The anecdote where OSS, our new website, my new book and the cannabis industry overlaps

I can see it now. This post is going to get quite a bit off-topic before looping back around to there being an OSS moral-of-the-story. Before that, we’ll touch on a few slightly more tangential topics. Strap yourself in. The ride’s going to get a bit bumpy.

As you saw in an earlier post, my next book, “Digital Transformation: Simplified” is in the final stages of preparedness for launch. Well, the book itself is done, it’s just all the infrastructure parts that are in the final stages of testing. More about that below, including a link to an advanced-order form for the book.

But let’s start where the saga begins.

The PassionateAboutOSS website has had an eCommerce back-end for a few years now. Unfortunately, the back-end software we’ve been using has a few bugs that caused fall-outs, which in turn has meant orders often needed to be re-processed manually. Not a great experience for customers or us. With a lack of vendor support, we knew we had to make the change. And in making the back-end change, we figured we might as well do an entire site refresh. It’s still stuck in a circa-2012 theme, back from when we first set it up.

We first made the commitment to refresh back in 2019. We were part-way through the rebuild, successfully adding the side-car OSS/BSS Vendor Directory site but not updating the main site, when the lead developer decided on a career change. He no longer wanted to do web development because he was forging a new career around a blockchain-based solution for the legal cannabis industry (at least, I’m assuming it’s a legit initiative after legalisation of cannabis in certain parts of the world, but I never officially asked). Anyway, that was back in early 2020, around the time we lost a couple of years for some unknown reason. I forget.

Now, fast forwarding to 2022, we decided to commit to website overhaul mark 2. We’re in the final stages of testing and you can have a sneak peak here 

More importantly, I’d love to get your assistance to help battle-test the brand-new eCommerce pipeline. If you’re in the market for some digital transformation material to read over the holiday break (let’s face it, who doesn’t want to read about digital transformation on their holidays?), then click on this link below to put in your order:

Okay so now let’s get back onto the OSS part of the story. I’m sure you’ve already noticed quite a few parallels in the storyline above and OSS transformations haven’t you?

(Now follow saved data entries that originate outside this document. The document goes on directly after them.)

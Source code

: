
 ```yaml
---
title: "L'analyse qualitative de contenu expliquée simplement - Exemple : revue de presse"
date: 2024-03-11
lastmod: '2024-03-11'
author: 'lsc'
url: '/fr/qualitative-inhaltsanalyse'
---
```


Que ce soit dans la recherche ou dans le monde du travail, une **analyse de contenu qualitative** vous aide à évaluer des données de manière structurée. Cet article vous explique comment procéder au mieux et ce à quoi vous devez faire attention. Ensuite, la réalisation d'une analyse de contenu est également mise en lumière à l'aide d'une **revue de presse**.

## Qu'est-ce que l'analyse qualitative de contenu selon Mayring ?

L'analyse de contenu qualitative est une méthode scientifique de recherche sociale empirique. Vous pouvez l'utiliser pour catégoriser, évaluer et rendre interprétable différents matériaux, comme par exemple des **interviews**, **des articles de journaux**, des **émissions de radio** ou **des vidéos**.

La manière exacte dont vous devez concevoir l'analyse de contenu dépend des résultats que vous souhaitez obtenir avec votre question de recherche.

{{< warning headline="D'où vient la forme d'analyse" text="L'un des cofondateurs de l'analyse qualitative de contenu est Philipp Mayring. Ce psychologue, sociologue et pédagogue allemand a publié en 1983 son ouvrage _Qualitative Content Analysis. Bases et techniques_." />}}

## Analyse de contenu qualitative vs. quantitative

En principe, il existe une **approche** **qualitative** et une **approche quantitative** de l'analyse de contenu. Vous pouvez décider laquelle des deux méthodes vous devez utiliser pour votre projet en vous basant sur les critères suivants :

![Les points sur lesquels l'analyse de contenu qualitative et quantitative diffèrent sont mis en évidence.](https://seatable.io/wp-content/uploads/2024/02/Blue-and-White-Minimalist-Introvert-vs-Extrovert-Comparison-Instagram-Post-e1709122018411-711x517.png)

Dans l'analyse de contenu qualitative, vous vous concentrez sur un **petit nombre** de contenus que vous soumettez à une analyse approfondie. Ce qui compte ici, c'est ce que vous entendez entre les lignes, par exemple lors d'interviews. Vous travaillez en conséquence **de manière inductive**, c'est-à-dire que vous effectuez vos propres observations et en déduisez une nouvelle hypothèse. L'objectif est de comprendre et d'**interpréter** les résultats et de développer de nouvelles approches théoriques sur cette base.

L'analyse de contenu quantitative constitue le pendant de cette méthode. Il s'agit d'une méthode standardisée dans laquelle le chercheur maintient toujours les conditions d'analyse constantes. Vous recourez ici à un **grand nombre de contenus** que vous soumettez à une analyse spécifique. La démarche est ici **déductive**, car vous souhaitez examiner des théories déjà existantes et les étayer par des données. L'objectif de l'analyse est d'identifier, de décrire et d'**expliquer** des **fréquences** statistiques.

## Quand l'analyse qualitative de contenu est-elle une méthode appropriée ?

  1. Many of us are making do with OSS that are a decade old (or feel like they’re a decade old or more!)
  2. Those OSS do the job for the most part, but they have issues that are a pain, but not *quite* painful enough to want to embark on an overhaul
  3. Those pain-points often relate to workflows that are better described as don’t-quite-work-flows
  4. The don’t-quite-work-flows are often with automations that don’t handle all variants, ending up in fall-outs that need to be processed manually
  5. The pain of the don’t-quite-work-flows eventually gets past the tipping point and you decide something has to be done, by way of a digital transformation project
  6. Those pain-points might be experienced externally (by customers) and/or internally (by the organisation’s internal stakeholders). Customers might seem more important, but you also need your internal team to be happy and efficient to optimise the customer experience
  7. Once you finally embark on a transformation journey, the first attempt stalls part-way through due to unforeseen circumstances (or dare I say it, where key stakeholders are on drugs [just kidding])
  8. The failed transformation drains your energy, so it takes a while for you to want to jump back on the horse again (and / or a lucky series of events conspires to you finding a vendor / supplier that you’re willing to recommence a transformation journey with)
  9. The main transformation often results in other adjacent upgrades being required too (eg. overhauling the entire site, not just the eCommerce engine)
  10. Once the transformation is complete (nearly complete in my case), you know the new solution is far better than the one it replaced and gives you the freedom to do new things (such as a more fully automated order and processing engine in my case)
  11. You know there will be more refinements ahead as you start to use the new tools, get to know what optimisations can be made, offer new capabilities and find small issues to fix that inevitably managed to slip through testing
  12. Oh, and the final moral of the story – make new offers to market to get a return on the time and resources invested in your transformation project – please buy my book ?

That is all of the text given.